The world we inhabit is collapsing around us, whether under flames or floods, the political structures that underpin it are decaying and prone to disruptors as late capitalism no longer works for anyone except a select band of techno feudalists, all watched over by technologies that are surveilling us and stealing our data, in order to imitate and then surpass us.  Stop me if you’ve heard it before. How are filmmakers reacting to the present, extreme, metamodern moment? Many seem to be trying to cling onto the tattered remnants of the 20th century, with an endless procession of remakes, reboots and nostalgic, ironic quotations of films that were made fifty years ago, and were much better than their pale, contemporary shadows.

It’s a relief then to come across a filmmaker like Eduardo Williams (‘Teddy’ to his friends), whose films seize on the present moment, and may explore the uncertainties and possibilities open to us better than any other filmmaker currently working.  I first became aware of his work when two separate people sent me his first feature The Human Surge, saying ‘you need to see this – it’s the future of cinema’. I didn’t think it was actually the ‘future of cinema’ (whatever that may prove to be), but I did think it nailed the experience of living in 2017 – the year of its making.
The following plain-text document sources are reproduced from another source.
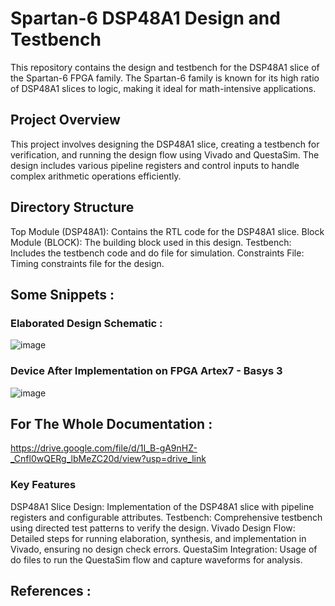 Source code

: # Spartan-6 DSP48A1 Design and Testbench
This repository contains the design and testbench for the DSP48A1 slice of the Spartan-6 FPGA family. The Spartan-6 family is known for its high ratio of DSP48A1 slices to logic, making it ideal for math-intensive applications.

## Project Overview
This project involves designing the DSP48A1 slice, creating a testbench for verification, and running the design flow using Vivado and QuestaSim. The design includes various pipeline registers and control inputs to handle complex arithmetic operations efficiently.

## Directory Structure
Top Module (DSP48A1): Contains the RTL code for the DSP48A1 slice.
Block Module (BLOCK): The building block used in this design.
Testbench: Includes the testbench code and do file for simulation.
Constraints File: Timing constraints file for the design.

## Some Snippets :
### Elaborated Design Schematic : 
![image](https://github.com/user-attachments/assets/2902c4dd-784e-4f8a-a4f3-c5fd34f73f24)
### Device After Implementation on FPGA Artex7 - Basys 3
![image](https://github.com/user-attachments/assets/95f586f6-65b4-4049-b658-0dbcec4763fd)

## For The Whole Documentation : 
https://drive.google.com/file/d/1I_B-gA9nHZ-_Cnfl0wQERg_lbMeZC20d/view?usp=drive_link
### Key Features
DSP48A1 Slice Design: Implementation of the DSP48A1 slice with pipeline registers and configurable attributes.
Testbench: Comprehensive testbench using directed test patterns to verify the design.
Vivado Design Flow: Detailed steps for running elaboration, synthesis, and implementation in Vivado, ensuring no design check errors.
QuestaSim Integration: Usage of do files to run the QuestaSim flow and capture waveforms for analysis.

## References :
[Xilinx User Guide]: (https://docs.amd.com/v/u/en-US/ug389)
Having seen its ‘sequel’ last year, The Human Surge 3, I think he may actually have made the most futuristic, least backward-looking film of the decade so far.

Born in Argentina, Williams is a cinematic globetrotter, but one who has never visited Scotland – until now. Cinemaattic are very excited to have lured Williams from Greece where he’s safely sheltering from Millei’s libertarian regime, which is paralysing that country’s incredible film scene as you read this.

Why did his debut provoke such excitement amongst certain critics and audiences, winning it the Golden Leopard at Locarno Film Festival? The Human Surge is that rarity – an experimental film that is actually experimental, and constantly one step ahead of the viewer. It opens in a flood swept Buenos Aires, where a young man has lost his dead end job, and is just trying to survive. The film appears to be pitched somewhere between documentary and fiction, driven by an incessant forward motion, the camera relentlessly tracking its characters until they end up in a room performing desultory sex acts in front of a webcam for money, which then transitions to a webcam in Mozambique, where a group of young men are doing…exactly the same. And the film then follows them.

The themes of human connection and their intersection with technology are beginning to emerge, but while on first viewing (certainly for an older, straight viewer like myself) young men from the Global South doing sex work may seem hopelessly exploitative, there are opportunities for play, and queer sexual expression also being made available to them (as a younger queer friend laughed at me for being prudish).

One of the most extraordinary shots in contemporary cinema then transports us to a tropical paradise in the Philippines, where, in one of the film’s greatest ironies, the characters are desperately looking for an internet connection. Some have found this all quite bleak – as one of my friends said to me, ‘Teddy Williams hates humanity.’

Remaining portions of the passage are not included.